At present, leachate of a plurality of garbage transfer stations is directly discharged, but the concentration and complexity of the pollutants of the leachate are far higher than those of municipal sewage, so that great impact is brought to municipal sewage treatment plants, the leachate needs to be treated on the transfer station site, and most of the pollutants are removed and then discharged into a municipal pipe network.

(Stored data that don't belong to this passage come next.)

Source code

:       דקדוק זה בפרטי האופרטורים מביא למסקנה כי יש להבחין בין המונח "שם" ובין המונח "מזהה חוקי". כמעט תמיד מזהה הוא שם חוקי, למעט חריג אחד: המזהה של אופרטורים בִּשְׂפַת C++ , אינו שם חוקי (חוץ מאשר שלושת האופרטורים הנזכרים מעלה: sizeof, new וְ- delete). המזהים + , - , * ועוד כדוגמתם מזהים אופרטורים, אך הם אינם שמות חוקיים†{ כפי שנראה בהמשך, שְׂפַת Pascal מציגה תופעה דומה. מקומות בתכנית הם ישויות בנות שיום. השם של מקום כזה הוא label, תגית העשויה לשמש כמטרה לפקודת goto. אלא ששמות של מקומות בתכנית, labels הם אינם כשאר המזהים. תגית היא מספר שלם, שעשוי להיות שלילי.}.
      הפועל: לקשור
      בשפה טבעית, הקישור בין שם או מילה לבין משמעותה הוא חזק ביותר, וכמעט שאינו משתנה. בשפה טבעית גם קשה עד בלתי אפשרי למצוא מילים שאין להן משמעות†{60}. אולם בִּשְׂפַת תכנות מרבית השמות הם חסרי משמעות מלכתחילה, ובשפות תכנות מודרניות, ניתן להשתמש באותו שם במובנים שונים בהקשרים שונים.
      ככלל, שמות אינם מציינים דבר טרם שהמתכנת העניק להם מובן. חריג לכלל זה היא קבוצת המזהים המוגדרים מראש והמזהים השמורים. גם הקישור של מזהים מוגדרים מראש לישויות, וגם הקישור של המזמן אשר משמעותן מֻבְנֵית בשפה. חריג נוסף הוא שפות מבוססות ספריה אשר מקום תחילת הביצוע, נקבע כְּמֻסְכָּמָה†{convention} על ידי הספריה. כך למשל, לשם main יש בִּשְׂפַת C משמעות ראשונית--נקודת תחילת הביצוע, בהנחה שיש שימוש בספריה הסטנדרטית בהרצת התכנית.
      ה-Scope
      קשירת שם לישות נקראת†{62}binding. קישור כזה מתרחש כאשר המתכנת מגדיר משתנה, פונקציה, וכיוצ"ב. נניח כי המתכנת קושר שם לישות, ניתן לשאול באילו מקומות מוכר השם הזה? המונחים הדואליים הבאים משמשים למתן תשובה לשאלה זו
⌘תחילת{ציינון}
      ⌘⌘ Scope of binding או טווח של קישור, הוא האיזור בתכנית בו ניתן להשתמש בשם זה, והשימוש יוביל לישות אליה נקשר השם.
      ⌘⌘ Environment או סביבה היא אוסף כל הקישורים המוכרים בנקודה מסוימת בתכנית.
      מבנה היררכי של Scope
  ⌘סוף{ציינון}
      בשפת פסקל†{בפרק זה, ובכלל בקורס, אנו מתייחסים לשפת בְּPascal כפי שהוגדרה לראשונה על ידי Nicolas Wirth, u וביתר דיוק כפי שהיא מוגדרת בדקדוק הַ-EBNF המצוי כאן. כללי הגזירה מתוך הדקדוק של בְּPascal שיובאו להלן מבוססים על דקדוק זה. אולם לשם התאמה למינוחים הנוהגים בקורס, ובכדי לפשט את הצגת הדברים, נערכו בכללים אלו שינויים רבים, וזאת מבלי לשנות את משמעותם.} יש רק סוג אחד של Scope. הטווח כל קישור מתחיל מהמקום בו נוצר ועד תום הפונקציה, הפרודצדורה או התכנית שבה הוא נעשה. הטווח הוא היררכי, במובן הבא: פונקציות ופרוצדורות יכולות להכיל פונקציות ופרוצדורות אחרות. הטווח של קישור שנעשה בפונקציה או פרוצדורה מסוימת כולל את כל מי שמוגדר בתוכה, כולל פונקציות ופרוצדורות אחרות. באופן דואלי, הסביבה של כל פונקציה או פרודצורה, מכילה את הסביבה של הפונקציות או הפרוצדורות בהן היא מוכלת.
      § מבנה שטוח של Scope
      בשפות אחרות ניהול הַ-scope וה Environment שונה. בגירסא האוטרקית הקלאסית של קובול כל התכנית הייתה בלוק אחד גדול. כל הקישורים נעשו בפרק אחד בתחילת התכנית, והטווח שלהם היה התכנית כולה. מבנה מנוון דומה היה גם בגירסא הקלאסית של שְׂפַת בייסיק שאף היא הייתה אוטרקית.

The traditional process generally adopts a process route of coagulation, biochemical treatment and membrane treatment or a simple biochemical method, and although the process has a certain pollutant removal effect, the process still has a plurality of defects: large occupied area, unstable biochemical operation, unqualified COD and total nitrogen treatment, membrane concentrated solution to be treated and the like. Therefore, a small and efficient full-scale treatment system is urgently needed to be developed to solve the problem of the percolate of the transfer station.

Disclosure of Invention

The invention provides a full-scale treatment system for percolate of a garbage transfer station, which comprises an electric flocculation reaction tank, an MBR biochemical reactor, an STRO membrane module, an AOP reaction tower, a BAC reaction tower, an ozone generator, a pure oxygen preparation device and a sludge dewatering device;

wherein the electrocoagulation reaction tank, the MBR biochemical reactor, the STRO membrane module, the AOP reaction tower and the BAC reaction tower are connected in sequence;

the anode of the electrocoagulation reaction tank can generate oxygen bubbles or chlorine bubbles, and the cathode can generate hydrogen bubbles;

the MBR biochemical reactor comprises an anaerobic tank, an aerobic tank and an MBR ultrafiltration membrane component which are connected in sequence, wherein the aerobic tank adopts a jet aeration adding mode to carry out pure oxygen aeration and can generate oxygen bubbles with the diameter less than 50 microns;

the STRO membrane module is connected with the MBR ultrafiltration membrane module, and the AOP reaction tower is connected with a concentrated solution outlet of the STRO membrane module;

the ozone generator is connected with the AOP reaction tower, the pure oxygen preparation device is respectively connected with the aerobic tank and the ozone generator, and the sludge dewatering device is respectively connected with the electric flocculation reaction tank and the anaerobic tank.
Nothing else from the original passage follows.